_To do_: In the entries below, the word "through" appears on some lines. Copy each of those lines.
[Records provided Boundary: Start]
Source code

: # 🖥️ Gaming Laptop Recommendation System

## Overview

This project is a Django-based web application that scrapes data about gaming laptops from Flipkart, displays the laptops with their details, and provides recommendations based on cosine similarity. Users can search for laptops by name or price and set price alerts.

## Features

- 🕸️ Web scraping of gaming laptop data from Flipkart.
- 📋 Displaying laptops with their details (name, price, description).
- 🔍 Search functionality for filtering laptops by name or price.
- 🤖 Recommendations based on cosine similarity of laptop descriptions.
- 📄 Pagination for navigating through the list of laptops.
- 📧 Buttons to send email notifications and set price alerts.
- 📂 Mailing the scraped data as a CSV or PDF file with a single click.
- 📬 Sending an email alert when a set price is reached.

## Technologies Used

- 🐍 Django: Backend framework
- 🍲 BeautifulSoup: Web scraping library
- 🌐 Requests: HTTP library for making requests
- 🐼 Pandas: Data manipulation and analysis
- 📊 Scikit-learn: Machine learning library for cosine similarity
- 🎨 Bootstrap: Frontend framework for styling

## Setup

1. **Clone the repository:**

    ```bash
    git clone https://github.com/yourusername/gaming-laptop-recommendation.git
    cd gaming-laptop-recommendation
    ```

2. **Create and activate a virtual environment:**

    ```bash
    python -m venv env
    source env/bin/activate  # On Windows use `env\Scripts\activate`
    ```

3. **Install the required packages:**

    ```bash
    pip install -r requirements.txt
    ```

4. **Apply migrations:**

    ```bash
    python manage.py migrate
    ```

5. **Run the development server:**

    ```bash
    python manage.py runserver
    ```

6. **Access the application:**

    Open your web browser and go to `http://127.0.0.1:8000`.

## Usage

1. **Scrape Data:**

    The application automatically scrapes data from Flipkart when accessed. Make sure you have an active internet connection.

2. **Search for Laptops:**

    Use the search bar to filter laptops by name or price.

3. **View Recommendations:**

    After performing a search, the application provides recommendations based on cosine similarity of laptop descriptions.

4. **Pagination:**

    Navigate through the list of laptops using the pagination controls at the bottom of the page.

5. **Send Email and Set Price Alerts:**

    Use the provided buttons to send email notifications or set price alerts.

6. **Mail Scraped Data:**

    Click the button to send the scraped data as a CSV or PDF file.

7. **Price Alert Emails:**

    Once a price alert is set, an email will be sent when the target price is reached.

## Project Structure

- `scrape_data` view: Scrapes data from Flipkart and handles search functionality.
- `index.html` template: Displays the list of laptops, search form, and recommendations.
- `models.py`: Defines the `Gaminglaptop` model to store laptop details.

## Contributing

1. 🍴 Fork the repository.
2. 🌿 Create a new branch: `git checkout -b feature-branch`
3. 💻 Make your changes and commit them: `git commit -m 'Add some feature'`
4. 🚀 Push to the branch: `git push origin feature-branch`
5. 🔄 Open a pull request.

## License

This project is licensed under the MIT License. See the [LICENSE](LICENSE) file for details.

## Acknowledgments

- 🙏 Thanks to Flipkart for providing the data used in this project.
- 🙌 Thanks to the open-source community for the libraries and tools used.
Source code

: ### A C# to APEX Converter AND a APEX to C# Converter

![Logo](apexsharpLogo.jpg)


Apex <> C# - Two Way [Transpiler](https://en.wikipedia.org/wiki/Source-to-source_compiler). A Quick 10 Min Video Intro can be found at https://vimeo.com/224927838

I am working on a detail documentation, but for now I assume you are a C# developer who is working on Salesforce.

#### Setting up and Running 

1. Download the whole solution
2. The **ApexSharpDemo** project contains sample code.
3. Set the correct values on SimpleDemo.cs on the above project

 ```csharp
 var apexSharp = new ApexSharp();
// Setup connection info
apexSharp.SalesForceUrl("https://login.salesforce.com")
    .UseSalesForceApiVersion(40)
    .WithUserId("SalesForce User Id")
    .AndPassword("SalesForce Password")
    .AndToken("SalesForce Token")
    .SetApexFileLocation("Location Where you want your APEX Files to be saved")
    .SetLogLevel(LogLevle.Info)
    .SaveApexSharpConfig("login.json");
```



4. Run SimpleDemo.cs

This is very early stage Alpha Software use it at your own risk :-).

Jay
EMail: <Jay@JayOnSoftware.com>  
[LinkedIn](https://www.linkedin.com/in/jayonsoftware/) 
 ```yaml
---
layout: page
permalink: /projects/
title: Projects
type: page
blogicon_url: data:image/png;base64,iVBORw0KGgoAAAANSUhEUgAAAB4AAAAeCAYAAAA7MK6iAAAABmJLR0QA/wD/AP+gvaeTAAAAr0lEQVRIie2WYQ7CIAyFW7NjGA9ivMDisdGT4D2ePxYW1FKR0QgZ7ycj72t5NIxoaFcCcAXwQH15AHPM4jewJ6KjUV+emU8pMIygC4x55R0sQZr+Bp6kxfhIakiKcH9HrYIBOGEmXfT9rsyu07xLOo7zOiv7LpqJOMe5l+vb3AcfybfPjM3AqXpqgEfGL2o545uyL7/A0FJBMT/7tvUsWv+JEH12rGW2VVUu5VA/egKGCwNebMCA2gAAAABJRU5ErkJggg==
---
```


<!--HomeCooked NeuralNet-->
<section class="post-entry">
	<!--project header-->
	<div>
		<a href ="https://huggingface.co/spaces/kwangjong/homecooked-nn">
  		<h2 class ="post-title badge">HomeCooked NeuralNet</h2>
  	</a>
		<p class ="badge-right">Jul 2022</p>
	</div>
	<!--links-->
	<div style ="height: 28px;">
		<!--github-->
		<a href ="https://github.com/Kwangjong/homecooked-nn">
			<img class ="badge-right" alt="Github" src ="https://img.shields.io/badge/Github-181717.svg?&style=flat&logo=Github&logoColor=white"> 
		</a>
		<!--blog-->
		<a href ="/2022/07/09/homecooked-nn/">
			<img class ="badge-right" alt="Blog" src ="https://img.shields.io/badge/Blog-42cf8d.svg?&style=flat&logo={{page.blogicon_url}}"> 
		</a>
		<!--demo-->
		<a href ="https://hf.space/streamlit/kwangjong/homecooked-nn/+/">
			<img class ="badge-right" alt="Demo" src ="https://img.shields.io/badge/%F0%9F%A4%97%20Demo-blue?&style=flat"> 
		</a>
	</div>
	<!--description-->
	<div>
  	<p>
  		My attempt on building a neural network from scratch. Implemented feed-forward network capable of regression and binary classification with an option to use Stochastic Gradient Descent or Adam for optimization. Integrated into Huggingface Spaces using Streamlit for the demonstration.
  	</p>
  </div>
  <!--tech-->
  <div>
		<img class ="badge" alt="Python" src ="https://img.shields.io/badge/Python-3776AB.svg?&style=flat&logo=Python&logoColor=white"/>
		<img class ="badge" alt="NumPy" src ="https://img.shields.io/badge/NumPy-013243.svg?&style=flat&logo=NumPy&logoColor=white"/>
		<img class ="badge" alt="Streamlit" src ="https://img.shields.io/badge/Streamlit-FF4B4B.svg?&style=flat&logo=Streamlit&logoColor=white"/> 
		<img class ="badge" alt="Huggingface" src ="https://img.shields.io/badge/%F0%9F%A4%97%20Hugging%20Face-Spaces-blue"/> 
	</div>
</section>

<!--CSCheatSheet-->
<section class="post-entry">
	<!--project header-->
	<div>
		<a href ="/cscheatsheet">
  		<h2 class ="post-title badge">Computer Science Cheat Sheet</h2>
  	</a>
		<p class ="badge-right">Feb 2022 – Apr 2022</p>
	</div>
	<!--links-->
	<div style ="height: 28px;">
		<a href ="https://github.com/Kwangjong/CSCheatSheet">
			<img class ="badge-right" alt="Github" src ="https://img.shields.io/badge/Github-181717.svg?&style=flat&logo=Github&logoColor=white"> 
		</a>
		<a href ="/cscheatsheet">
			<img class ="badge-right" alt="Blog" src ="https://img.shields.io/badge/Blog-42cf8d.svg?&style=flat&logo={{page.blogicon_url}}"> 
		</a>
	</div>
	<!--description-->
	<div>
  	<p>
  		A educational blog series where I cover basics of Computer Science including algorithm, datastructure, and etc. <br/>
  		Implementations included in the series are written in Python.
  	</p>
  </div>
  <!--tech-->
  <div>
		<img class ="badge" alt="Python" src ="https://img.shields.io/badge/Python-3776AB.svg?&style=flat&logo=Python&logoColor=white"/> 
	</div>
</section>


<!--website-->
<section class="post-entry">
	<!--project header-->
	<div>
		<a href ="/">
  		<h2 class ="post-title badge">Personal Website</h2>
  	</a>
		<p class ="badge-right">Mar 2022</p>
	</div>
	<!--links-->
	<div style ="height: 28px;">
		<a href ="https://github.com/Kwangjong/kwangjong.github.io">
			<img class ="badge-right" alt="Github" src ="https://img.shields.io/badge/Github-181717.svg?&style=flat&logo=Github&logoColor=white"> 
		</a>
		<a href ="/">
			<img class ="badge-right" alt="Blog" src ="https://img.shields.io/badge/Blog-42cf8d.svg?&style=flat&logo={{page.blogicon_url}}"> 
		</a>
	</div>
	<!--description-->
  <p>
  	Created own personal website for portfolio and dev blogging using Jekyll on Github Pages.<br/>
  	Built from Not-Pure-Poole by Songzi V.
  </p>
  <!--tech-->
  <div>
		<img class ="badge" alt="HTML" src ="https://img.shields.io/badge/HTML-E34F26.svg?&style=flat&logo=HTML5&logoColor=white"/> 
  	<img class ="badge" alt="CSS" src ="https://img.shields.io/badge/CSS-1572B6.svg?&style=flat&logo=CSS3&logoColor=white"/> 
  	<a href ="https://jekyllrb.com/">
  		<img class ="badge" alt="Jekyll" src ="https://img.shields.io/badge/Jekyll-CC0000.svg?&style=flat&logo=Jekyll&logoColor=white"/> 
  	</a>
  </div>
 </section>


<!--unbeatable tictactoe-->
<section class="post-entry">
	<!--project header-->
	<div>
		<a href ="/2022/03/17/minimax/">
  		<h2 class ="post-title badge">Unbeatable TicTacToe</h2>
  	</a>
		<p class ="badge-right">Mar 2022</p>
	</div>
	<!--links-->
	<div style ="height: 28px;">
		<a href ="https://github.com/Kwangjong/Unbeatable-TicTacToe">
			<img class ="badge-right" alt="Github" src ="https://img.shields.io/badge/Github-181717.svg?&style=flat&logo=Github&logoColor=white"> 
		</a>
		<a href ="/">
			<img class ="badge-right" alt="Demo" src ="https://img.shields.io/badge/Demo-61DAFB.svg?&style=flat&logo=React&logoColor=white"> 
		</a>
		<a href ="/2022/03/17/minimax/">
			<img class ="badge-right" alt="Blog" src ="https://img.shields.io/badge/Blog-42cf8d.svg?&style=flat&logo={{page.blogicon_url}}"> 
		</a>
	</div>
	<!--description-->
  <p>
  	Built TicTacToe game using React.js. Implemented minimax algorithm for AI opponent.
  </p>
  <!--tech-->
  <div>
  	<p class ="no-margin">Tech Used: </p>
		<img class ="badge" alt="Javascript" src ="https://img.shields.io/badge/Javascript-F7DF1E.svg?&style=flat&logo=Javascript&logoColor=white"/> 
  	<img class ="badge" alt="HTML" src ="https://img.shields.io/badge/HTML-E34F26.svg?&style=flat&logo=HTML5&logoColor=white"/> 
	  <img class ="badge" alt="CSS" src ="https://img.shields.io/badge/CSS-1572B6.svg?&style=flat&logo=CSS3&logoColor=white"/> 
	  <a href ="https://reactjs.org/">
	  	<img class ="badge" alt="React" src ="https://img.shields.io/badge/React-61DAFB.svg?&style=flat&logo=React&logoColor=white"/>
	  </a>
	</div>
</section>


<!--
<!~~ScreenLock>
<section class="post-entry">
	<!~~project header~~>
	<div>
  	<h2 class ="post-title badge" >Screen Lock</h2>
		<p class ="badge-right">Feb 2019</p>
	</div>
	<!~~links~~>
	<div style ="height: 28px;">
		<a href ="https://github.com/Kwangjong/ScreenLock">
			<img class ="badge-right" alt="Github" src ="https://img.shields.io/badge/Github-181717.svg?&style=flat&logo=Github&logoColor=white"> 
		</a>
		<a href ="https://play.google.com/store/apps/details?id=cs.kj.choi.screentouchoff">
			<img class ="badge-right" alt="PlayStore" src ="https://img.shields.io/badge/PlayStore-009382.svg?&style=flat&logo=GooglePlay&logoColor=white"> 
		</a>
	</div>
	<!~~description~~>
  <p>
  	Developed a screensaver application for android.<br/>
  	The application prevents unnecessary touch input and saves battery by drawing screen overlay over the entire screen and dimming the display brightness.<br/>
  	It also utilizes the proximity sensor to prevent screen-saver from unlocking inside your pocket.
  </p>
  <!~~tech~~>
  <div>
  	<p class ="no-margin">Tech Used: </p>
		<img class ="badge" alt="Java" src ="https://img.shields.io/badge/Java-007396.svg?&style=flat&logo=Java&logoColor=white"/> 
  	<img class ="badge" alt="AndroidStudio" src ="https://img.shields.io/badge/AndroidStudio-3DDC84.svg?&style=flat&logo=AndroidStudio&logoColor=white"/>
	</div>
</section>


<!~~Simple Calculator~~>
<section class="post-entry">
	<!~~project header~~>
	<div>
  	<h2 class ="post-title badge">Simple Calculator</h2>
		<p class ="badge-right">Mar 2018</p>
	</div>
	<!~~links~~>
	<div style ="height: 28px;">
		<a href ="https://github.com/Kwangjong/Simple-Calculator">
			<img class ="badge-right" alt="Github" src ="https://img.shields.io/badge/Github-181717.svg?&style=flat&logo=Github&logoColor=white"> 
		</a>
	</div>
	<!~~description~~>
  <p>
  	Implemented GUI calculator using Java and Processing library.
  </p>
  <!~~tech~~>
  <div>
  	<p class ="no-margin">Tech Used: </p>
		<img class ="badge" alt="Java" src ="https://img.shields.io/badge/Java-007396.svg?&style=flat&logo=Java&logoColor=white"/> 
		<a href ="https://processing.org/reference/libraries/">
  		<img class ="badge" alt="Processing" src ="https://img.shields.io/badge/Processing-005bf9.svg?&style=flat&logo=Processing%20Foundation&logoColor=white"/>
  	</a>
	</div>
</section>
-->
[Records provided Boundary: End]
_Reply_:
- 📄 Pagination for navigating through the list of laptops.
    Navigate through the list of laptops using the pagination controls at the bottom of the page.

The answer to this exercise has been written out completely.